TRY IT: Extract word for word the lines of the listing from its start to the line holding "## How does it work?", both ends kept; pictures are not part of the copy.

INFORMATION GIVEN:
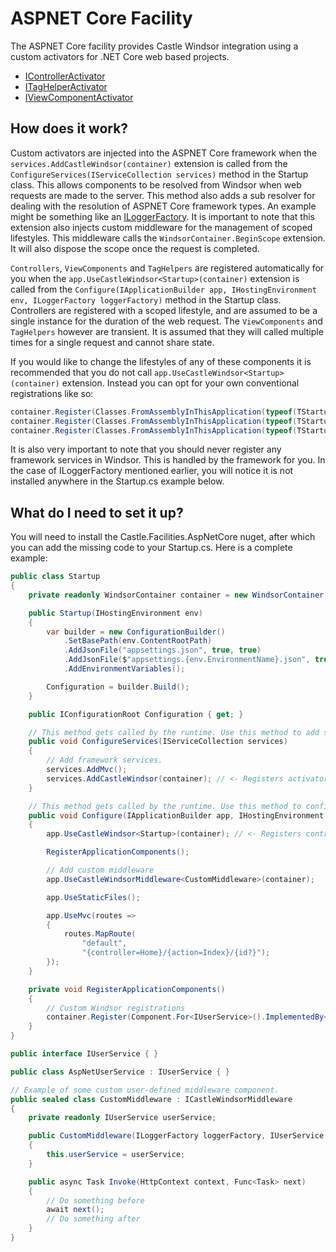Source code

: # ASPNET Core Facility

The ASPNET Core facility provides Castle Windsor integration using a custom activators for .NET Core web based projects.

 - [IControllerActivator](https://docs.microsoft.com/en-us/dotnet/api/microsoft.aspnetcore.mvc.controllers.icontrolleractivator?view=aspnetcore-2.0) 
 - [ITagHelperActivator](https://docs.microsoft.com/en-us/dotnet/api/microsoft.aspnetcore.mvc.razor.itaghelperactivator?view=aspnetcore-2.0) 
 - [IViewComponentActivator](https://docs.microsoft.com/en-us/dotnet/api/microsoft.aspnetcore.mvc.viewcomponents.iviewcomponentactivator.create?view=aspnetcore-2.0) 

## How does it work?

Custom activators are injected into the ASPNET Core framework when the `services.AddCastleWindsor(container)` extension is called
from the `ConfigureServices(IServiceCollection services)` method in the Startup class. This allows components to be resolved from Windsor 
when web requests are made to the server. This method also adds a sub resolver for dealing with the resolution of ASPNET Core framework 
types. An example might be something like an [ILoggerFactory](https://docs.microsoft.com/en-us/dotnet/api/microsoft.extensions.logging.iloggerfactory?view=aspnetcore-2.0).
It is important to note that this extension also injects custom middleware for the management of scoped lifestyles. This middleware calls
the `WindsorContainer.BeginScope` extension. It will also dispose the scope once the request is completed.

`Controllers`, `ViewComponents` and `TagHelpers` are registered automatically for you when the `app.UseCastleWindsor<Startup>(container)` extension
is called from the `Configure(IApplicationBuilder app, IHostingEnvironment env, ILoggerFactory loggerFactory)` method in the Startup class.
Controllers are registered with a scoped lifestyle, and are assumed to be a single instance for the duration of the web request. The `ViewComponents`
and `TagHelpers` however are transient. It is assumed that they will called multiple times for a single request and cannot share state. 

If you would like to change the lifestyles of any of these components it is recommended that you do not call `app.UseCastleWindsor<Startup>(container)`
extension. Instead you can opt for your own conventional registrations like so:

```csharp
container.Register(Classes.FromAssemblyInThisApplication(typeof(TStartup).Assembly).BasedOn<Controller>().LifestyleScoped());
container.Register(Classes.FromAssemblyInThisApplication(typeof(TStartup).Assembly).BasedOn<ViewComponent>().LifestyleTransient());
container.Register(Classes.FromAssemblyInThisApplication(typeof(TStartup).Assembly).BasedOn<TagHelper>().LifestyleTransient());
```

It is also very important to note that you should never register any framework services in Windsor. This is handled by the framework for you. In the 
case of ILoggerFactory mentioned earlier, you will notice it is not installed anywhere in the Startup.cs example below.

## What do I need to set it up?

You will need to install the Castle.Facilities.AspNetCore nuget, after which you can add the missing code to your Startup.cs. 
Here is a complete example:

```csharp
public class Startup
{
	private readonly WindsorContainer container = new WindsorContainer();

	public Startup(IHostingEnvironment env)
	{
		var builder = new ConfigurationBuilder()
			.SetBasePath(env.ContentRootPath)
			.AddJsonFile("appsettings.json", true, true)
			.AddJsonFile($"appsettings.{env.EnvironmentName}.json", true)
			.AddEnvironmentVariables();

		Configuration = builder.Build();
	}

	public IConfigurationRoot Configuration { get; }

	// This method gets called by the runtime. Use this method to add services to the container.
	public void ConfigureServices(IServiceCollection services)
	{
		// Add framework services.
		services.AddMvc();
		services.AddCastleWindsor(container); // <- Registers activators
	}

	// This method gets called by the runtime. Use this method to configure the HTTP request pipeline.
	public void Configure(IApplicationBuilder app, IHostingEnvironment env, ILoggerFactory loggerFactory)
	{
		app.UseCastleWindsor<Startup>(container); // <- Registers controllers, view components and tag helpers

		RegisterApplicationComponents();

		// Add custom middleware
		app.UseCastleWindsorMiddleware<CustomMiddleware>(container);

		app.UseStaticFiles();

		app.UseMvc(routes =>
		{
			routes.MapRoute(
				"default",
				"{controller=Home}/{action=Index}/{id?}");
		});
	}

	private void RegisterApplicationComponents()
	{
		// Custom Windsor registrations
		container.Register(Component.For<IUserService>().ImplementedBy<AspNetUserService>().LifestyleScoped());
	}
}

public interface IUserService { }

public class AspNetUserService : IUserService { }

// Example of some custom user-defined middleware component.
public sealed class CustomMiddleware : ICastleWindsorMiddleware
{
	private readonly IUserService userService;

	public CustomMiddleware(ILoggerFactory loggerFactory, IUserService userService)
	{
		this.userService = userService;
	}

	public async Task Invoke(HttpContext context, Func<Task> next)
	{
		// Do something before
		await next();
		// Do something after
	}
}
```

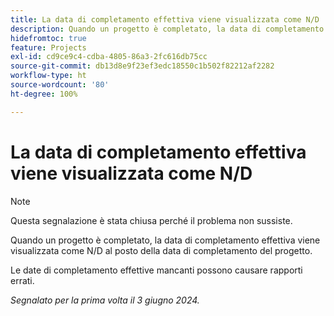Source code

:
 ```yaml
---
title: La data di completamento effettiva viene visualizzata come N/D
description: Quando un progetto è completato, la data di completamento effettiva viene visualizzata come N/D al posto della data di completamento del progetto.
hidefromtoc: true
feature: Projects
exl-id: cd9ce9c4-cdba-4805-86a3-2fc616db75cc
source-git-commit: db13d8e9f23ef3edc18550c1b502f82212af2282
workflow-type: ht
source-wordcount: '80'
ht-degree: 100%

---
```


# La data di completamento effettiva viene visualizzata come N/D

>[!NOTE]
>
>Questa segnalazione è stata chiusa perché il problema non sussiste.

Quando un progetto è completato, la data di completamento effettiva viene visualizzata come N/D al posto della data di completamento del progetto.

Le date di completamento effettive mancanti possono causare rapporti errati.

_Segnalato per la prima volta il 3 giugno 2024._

TASK SOLUTION:
Source code

: # ASPNET Core Facility

The ASPNET Core facility provides Castle Windsor integration using a custom activators for .NET Core web based projects.

 - [IControllerActivator](https://docs.microsoft.com/en-us/dotnet/api/microsoft.aspnetcore.mvc.controllers.icontrolleractivator?view=aspnetcore-2.0) 
 - [ITagHelperActivator](https://docs.microsoft.com/en-us/dotnet/api/microsoft.aspnetcore.mvc.razor.itaghelperactivator?view=aspnetcore-2.0) 
 - [IViewComponentActivator](https://docs.microsoft.com/en-us/dotnet/api/microsoft.aspnetcore.mvc.viewcomponents.iviewcomponentactivator.create?view=aspnetcore-2.0) 

## How does it work?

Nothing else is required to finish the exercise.